Histoire de la perception de la chirurgie esthétique
La chirurgie esthétique existe depuis fort longtemps. On peut dire que dans les années d’après-guerre, sa noblesse tenait surtout à la chirurgie réparatrice et à la notion de réparation des « gueules cassées ».
Un grand nombre d’aviateurs notamment, d’origine anglaise, avaient subi des dégâts considérables de la face ; comme il s’agissait de pilotes d’avion dont le but était de descendre les V2 allemands envoyés par les nazis pour bombarder Londres, il était vital de les remettre sur pied le plus vite possible.
Un chirurgien anglais de génie, sir Harold Gillies, s’était fait une spécialité de la réparation de ces « gueules cassées » dont il tira une grande célébrité. Il s’était également mis à faire de la chirurgie esthétique ; les dames de la haute noblesse anglaise ne rechignaient pas à être arrangées par lui. Ce chirurgien hors pair était en outre un golfeur de génie et un remarquable dessinateur. Après les gueules cassées, c’était déjà les belles recasées.
Les années cinquante
Dans ces années d’après-guerre, la chirurgie esthétique commença à se développer. Un peu partout dans le monde, surtout aux Etats-Unis mais aussi en Angleterre et en France, les chirurgiens, experts dans le domaine de la chirurgie réparatrice pendant la guerre, continuaient à l’exercer en milieu hospitalier, mais découvraient les techniques de chirurgie esthétique des paupières, du visage, des seins, du nez, etc., qu’ils pratiquaient secrètement en clinique privée.

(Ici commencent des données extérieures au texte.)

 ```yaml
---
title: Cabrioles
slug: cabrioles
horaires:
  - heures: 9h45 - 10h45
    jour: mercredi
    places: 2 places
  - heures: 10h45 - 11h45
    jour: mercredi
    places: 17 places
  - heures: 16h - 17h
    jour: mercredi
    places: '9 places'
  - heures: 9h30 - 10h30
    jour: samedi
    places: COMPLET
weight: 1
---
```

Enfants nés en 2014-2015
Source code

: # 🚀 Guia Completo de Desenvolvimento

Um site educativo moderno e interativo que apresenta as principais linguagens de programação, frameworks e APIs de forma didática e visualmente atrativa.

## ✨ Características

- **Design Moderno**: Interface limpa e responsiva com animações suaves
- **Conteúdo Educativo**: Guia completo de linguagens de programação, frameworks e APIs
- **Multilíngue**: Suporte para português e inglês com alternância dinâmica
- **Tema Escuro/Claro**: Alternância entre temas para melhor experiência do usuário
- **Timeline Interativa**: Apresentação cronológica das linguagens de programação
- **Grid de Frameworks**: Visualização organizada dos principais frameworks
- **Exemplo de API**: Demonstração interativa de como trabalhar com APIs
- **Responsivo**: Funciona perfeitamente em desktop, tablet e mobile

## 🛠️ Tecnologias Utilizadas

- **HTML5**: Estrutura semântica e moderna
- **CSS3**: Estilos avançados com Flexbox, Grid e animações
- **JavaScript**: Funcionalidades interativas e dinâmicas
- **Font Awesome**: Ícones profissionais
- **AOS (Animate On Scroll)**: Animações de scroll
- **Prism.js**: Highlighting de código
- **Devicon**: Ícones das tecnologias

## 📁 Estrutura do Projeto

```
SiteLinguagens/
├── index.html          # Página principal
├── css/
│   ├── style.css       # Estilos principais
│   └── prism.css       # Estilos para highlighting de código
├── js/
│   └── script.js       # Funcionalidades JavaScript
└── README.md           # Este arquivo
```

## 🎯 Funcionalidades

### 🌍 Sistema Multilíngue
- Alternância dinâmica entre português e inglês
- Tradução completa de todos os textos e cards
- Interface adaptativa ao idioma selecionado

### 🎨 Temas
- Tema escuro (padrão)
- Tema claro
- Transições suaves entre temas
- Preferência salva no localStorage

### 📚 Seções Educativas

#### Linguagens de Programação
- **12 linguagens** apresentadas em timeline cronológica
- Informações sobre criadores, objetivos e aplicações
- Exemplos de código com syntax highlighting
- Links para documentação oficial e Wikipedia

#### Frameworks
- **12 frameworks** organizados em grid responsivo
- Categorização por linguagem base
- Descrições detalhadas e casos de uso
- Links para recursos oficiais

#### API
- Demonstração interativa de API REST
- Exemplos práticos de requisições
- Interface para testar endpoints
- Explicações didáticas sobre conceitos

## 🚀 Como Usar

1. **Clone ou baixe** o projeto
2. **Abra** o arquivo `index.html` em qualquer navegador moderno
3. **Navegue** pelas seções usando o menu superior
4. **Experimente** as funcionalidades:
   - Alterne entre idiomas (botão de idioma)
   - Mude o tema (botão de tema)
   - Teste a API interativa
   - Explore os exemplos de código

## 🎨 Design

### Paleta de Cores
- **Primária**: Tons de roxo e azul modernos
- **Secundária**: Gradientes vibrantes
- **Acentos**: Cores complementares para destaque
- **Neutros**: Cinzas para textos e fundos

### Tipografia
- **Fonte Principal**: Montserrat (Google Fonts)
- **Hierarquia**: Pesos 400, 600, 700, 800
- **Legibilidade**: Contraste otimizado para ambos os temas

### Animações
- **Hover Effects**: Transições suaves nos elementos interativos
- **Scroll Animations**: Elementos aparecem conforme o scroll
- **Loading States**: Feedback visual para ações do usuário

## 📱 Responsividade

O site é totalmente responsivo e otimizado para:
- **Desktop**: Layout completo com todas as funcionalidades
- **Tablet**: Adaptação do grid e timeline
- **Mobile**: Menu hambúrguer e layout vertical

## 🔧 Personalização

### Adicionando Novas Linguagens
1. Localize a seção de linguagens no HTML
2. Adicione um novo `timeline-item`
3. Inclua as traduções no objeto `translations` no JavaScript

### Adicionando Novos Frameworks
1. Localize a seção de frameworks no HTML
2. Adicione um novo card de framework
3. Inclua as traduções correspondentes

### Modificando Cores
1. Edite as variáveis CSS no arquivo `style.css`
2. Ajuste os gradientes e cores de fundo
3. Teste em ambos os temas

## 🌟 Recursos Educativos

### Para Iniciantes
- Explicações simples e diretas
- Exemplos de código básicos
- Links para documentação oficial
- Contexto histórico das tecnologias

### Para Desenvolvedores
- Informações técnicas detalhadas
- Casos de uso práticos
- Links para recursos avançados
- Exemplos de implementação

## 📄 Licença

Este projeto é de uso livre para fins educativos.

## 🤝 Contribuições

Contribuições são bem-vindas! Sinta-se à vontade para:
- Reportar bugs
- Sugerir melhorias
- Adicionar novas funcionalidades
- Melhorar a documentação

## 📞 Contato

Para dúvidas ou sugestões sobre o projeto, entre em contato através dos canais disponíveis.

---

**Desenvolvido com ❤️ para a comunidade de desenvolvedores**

Dans ces années, les techniques nouvelles provenaient surtout d’Angleterre et les États-Unis. Les Anglo-Saxons, plus en avance sur une Europe économiquement plus ravagée, donnaient l’exemple de méthodes novatrices.
À côté des chirurgiens bien établis, qui avaient une fonction hospitalière et qui faisaient de la chirurgie esthétique l’après-midi dans les cliniques privées, il y avait déjà des chirurgiens passionnés par l’esthétique qui étaient déjà de vrais sauvages appelés plaisamment « cow-boys ». Issus du milieu de l’oto-rhino laryngologie ou de la stomatologie, parfois simples médecins généralistes, ils
avaient vite perçu que la chirurgie esthétique les faisait coexister avec un monde de jet-set et de showbiz. Ils passaient des publicités rutilantes dans les journaux d’époque et attiraient les clients comme une marque de sous-vêtements pouvait le faire avec de la lingerie fine et des résultats à voir avant, après, en noir et blanc. Quelques succès retentissants, quelques échecs fracassants, on assistait aux débuts médiatiques de la chirurgie esthétique naissante socialement.
Les années soixante
Au plan technique, la chirurgie esthétique évoluait considérablement. La demande croissait, la peur du vieillissement commençait à se développer et sur- tout, la sexualité plus libre des femmes, grâce à la production des moyens anticonceptionnels, imposait un désir de sexualité prolongé.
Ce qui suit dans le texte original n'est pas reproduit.